Each line in the records below, from the one that contains "3. You should" to the one that contains "1. The compiled", should be reproduced exactly, the first and last included.

(Records drawn from a dataset)
· · · ·
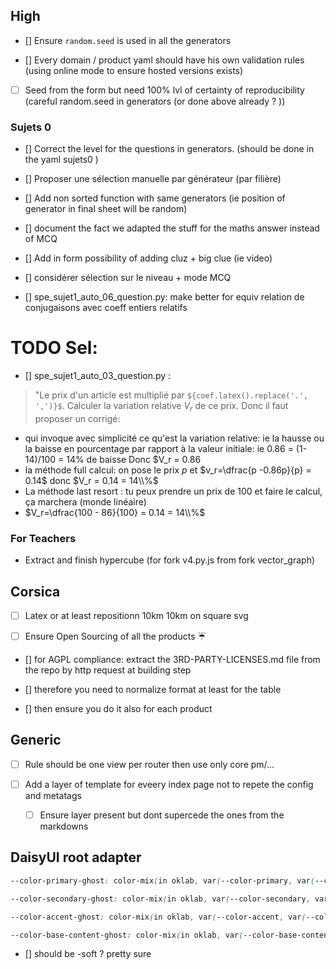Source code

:
## High


- [] Ensure `random.seed` is used in all the generators


- [] Every domain / product yaml should have his own validation rules (using online mode to ensure hosted versions exists)


- [ ] Seed from the form but need 100% lvl of certainty of reproducibility (careful random.seed in generators (or done above already ? ))


### Sujets 0 

- []  Correct the level for the questions in generators. (should be done in the yaml sujets0 )

- [] Proposer une sélection manuelle par générateur (par filière)


- [] Add non sorted function with same generators (ie position of generator in final sheet will be random)

- [] document the fact we adapted the stuff for the maths answer instead of MCQ


- [] Add in form possibility of adding cluz + big clue (ie video)

- [] considérer sélection sur le niveau + mode MCQ 

- [] spe_sujet1_auto_06_question.py: make better for equiv relation de conjugaisons avec coeff entiers relatifs


# TODO Sel:
- [] spe_sujet1_auto_03_question.py :  
> "Le prix d'un article est multiplié par `${coef.latex().replace('.', ',')}$`. Calculer la variation relative $V_r$ de ce prix.
Donc il faut proposer un corrigé: 
- qui invoque avec simplicité ce qu'est la variation relative: ie la hausse ou la baisse en pourcentage par rapport à la valeur initiale: ie 0.86 = (1-14)/100 = 14% de baisse Donc $V_r = 0.86
- la méthode full calcul: on pose le prix $p$ et $v_r=\dfrac{p -0.86p}{p} = 0.14$ donc $V_r = 0.14 = 14\\%$
- La méthode last resort : tu peux prendre un prix de 100 et faire le calcul, ça marchera (monde linéaire)
- $V_r=\dfrac{100 - 86}{100} = 0.14 = 14\\%$

### For Teachers


- Extract and finish hypercube (for fork v4.py.js from fork vector_graph)

## Corsica

- [ ]  Latex or at least repositionn 10km 10km on square svg


- [ ] Ensure Open Sourcing of all the products ☔️





- [] for AGPL compliance: extract the 3RD-PARTY-LICENSES.md file from the repo by http request at building step
- [] therefore you need to normalize format at least for the table


- [] then ensure you do it also for each product



## Generic

- [ ] Rule should be one view per router then use only core pm/...



- [ ] Add a layer of template for eveery index page not to repete the config and metatags
    - [ ] Ensure layer present but dont supercede the ones from the markdowns



## DaisyUI root adapter

```css
--color-primary-ghost: color-mix(in oklab, var(--color-primary, var(--color-base-content)) 8%, var(--color-base-100));

--color-secondary-ghost: color-mix(in oklab, var(--color-secondary, var(--color-base-content)) 8%, var(--color-base-100));

--color-accent-ghost: color-mix(in oklab, var(--color-accent, var(--color-base-content)) 8%, var(--color-base-100));

--color-base-content-ghost: color-mix(in oklab, var(--color-base-content, var(--color-base-content)) 8%, var(--color-base-100));
```


- [] should be -soft ? pretty sure











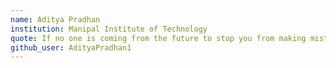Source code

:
 ```yaml
---
name: Aditya Pradhan
institution: Manipal Institute of Technology
quote: If no one is coming from the future to stop you from making mistakes, how bad can it be!
github_user: AdityaPradhan1
---
```

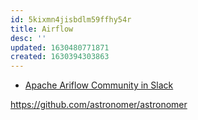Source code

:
 ```yaml
---
id: 5kixmn4jisbdlm59ffhy54r
title: Airflow
desc: ''
updated: 1630480771871
created: 1630394303863
---
```


* [Apache Ariflow Community in Slack](https://apache-airflow-slack.herokuapp.com/invite)

https://github.com/astronomer/astronomer
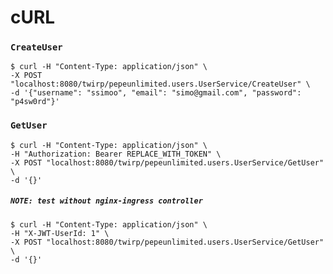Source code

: # cURL

### `CreateUser`
```
$ curl -H "Content-Type: application/json" \
-X POST "localhost:8080/twirp/pepeunlimited.users.UserService/CreateUser" \
-d '{"username": "ssimoo", "email": "simo@gmail.com", "password": "p4sw0rd"}'
```
### `GetUser`
```
$ curl -H "Content-Type: application/json" \
-H "Authorization: Bearer REPLACE_WITH_TOKEN" \
-X POST "localhost:8080/twirp/pepeunlimited.users.UserService/GetUser" \
-d '{}'
```
##### `NOTE: test without nginx-ingress controller`
```
$ curl -H "Content-Type: application/json" \
-H "X-JWT-UserId: 1" \
-X POST "localhost:8080/twirp/pepeunlimited.users.UserService/GetUser" \
-d '{}'
```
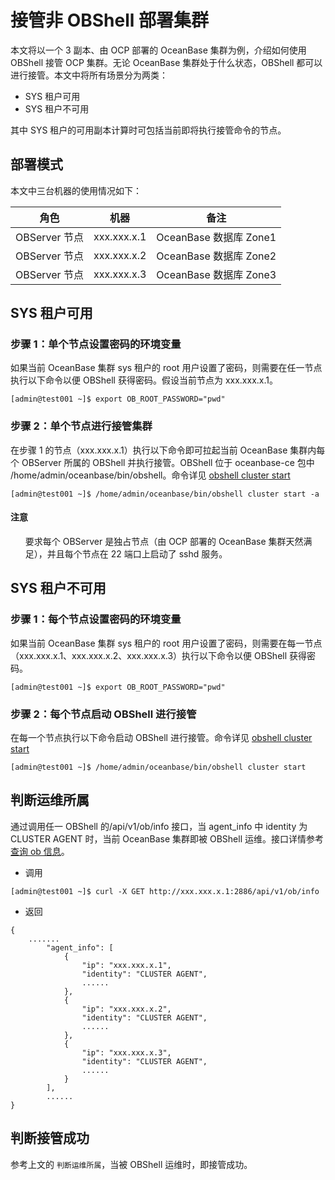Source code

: # 接管非 OBShell 部署集群

本文将以一个 3 副本、由 OCP 部署的 OceanBase 集群为例，介绍如何使用 OBShell 接管 OCP 集群。无论 OceanBase 集群处于什么状态，OBShell 都可以进行接管。本文中将所有场景分为两类：

- SYS 租户可用
- SYS 租户不可用

其中 SYS 租户的可用副本计算时可包括当前即将执行接管命令的节点。

## 部署模式

本文中三台机器的使用情况如下：

| 角色 | 机器 | 备注 |
| --- | --- | --- |
| OBServer 节点 | xxx.xxx.x.1 | OceanBase 数据库 Zone1 |
| OBServer 节点 | xxx.xxx.x.2 | OceanBase 数据库 Zone2 |
| OBServer 节点 | xxx.xxx.x.3 | OceanBase 数据库 Zone3 |

## SYS 租户可用

### 步骤 1：单个节点设置密码的环境变量

如果当前 OceanBase 集群 sys 租户的 root 用户设置了密码，则需要在任一节点执行以下命令以便 OBShell 获得密码。假设当前节点为 xxx.xxx.x.1。

```shell
[admin@test001 ~]$ export OB_ROOT_PASSWORD="pwd"
```

### 步骤 2：单个节点进行接管集群

在步骤 1 的节点（xxx.xxx.x.1）执行以下命令即可拉起当前 OceanBase 集群内每个 OBServer 所属的 OBShell 并执行接管。OBShell 位于 oceanbase-ce 包中 /home/admin/oceanbase/bin/obshell。命令详见 [obshell cluster start](../300.obshell-clients/200.cluster-commands.md)

```shell
[admin@test001 ~]$ /home/admin/oceanbase/bin/obshell cluster start -a
```

<main id="notice" type='notice'>
<h4>注意</h4>
<ul>
要求每个 OBServer 是独占节点（由 OCP 部署的 OceanBase 集群天然满足），并且每个节点在 22 端口上启动了 sshd 服务。
</ul>
</main>

## SYS 租户不可用

### 步骤 1：每个节点设置密码的环境变量

如果当前 OceanBase 集群 sys 租户的 root 用户设置了密码，则需要在每一节点（xxx.xxx.x.1、xxx.xxx.x.2、xxx.xxx.x.3）执行以下命令以便 OBShell 获得密码。

```shell
[admin@test001 ~]$ export OB_ROOT_PASSWORD="pwd"
```

### 步骤 2：每个节点启动 OBShell 进行接管

在每一个节点执行以下命令启动 OBShell 进行接管。命令详见 [obshell cluster start](../300.obshell-clients/200.cluster-commands.md)

```shell
[admin@test001 ~]$ /home/admin/oceanbase/bin/obshell cluster start
```

## 判断运维所属

通过调用任一 OBShell 的/api/v1/ob/info 接口，当 agent_info 中 identity 为 CLUSTER AGENT 时，当前 OceanBase 集群即被 OBShell 运维。接口详情参考[查询 ob 信息](../400.obshell-api-reference/1800.get-oceanbase-info.md)。

- 调用

```shell
[admin@test001 ~]$ curl -X GET http://xxx.xxx.x.1:2886/api/v1/ob/info
```

- 返回

```shell
{
    .......
        "agent_info": [
            {
                "ip": "xxx.xxx.x.1",
                "identity": "CLUSTER AGENT",
                ......
            },
            {
                "ip": "xxx.xxx.x.2",
                "identity": "CLUSTER AGENT",
                ......
            },
            {
                "ip": "xxx.xxx.x.3",
                "identity": "CLUSTER AGENT",
                ......
            }
        ],
        ......
}
```

## 判断接管成功

参考上文的 `判断运维所属`，当被 OBShell 运维时，即接管成功。
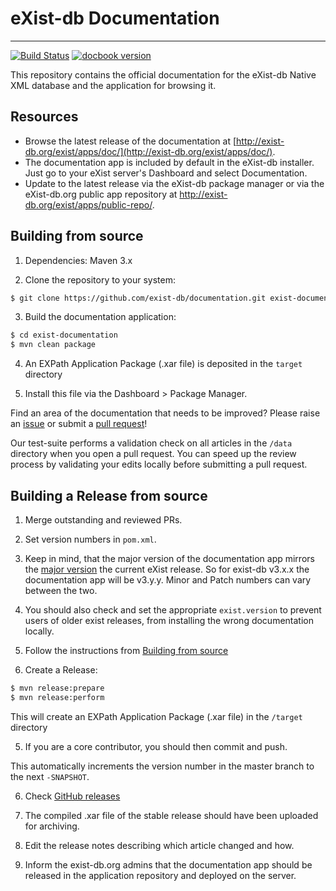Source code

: # eXist-db Documentation
___
[![Build Status](https://travis-ci.org/eXist-db/documentation.svg?branch=master)](https://travis-ci.org/eXist-db/documentation)
[![docbook version](https://img.shields.io/badge/docbook-4.5-blue.svg)](http://docbook.org/xml/4.5/)

This repository contains the official documentation for the eXist-db Native XML database and the application for browsing it.

## Resources

-   Browse the latest release of the documentation at [http://exist-db.org/exist/apps/doc/](http://exist-db.org/exist/apps/doc/).
-   The documentation app is included by default in the eXist-db installer. Just go to your eXist server's Dashboard and select Documentation.
-   Update to the latest release via the eXist-db package manager or via the eXist-db.org public app repository at <http://exist-db.org/exist/apps/public-repo/>.

## Building from source

1.  Dependencies: Maven 3.x

2.  Clone the repository to your system:
```bash
$ git clone https://github.com/exist-db/documentation.git exist-documentation
```

3.  Build the documentation application:
```bash
$ cd exist-documentation
$ mvn clean package
```

4.  An EXPath Application Package (.xar file) is deposited in the `target` directory

5.  Install this file via the Dashboard > Package Manager.

Find an area of the documentation that needs to be improved? Please raise an [issue](https://github.com/eXist-db/documentation/issues) or submit a [pull request](https://github.com/eXist-db/documentation/pulls)!

Our test-suite performs a validation check on all articles in the `/data` directory when you open a pull request. You can speed up the review process by validating your edits locally before submitting a pull request.


## Building a Release from source

1.  Merge outstanding and reviewed PRs.

2.  Set version numbers in `pom.xml`.
  2. Keep in mind, that the major version of the documentation app mirrors the [major version](https://github.com/eXist-db/exist/blob/develop/exist-versioning-release.md#versioning-scheme) the current eXist release. So for exist-db v3.x.x the documentation app will be v3.y.y. Minor and Patch numbers can vary between the two.
  3. You should also check and set the appropriate `exist.version` to prevent users of older exist releases, from installing the wrong documentation locally.

2.  Follow the instructions from [Building from source](#building-from-source)

3.  Create a Release:
```bash
$ mvn release:prepare
$ mvn release:perform
```
This will create an EXPath Application Package (.xar file) in the `/target` directory

5.  If you are a core contributor, you should then commit and push.

  This  automatically increments the version number in the  master branch to the next `-SNAPSHOT`.

6. Check [GitHub releases](https://github.com/eXist-db/documentation/releases)
  1. The compiled .xar file of the stable release should have been  uploaded for archiving.

  2. Edit the release notes describing which article changed and how.  

8.  Inform the exist-db.org admins that the documentation app should be released in the application repository and deployed on the server.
· · · ·
Problem solution:
  3. You should also check and set the appropriate `exist.version` to prevent users of older exist releases, from installing the wrong documentation locally.

2.  Follow the instructions from [Building from source](#building-from-source)

3.  Create a Release:
```bash
$ mvn release:prepare
$ mvn release:perform
```
This will create an EXPath Application Package (.xar file) in the `/target` directory

5.  If you are a core contributor, you should then commit and push.

  This  automatically increments the version number in the  master branch to the next `-SNAPSHOT`.

6. Check [GitHub releases](https://github.com/eXist-db/documentation/releases)
  1. The compiled .xar file of the stable release should have been  uploaded for archiving.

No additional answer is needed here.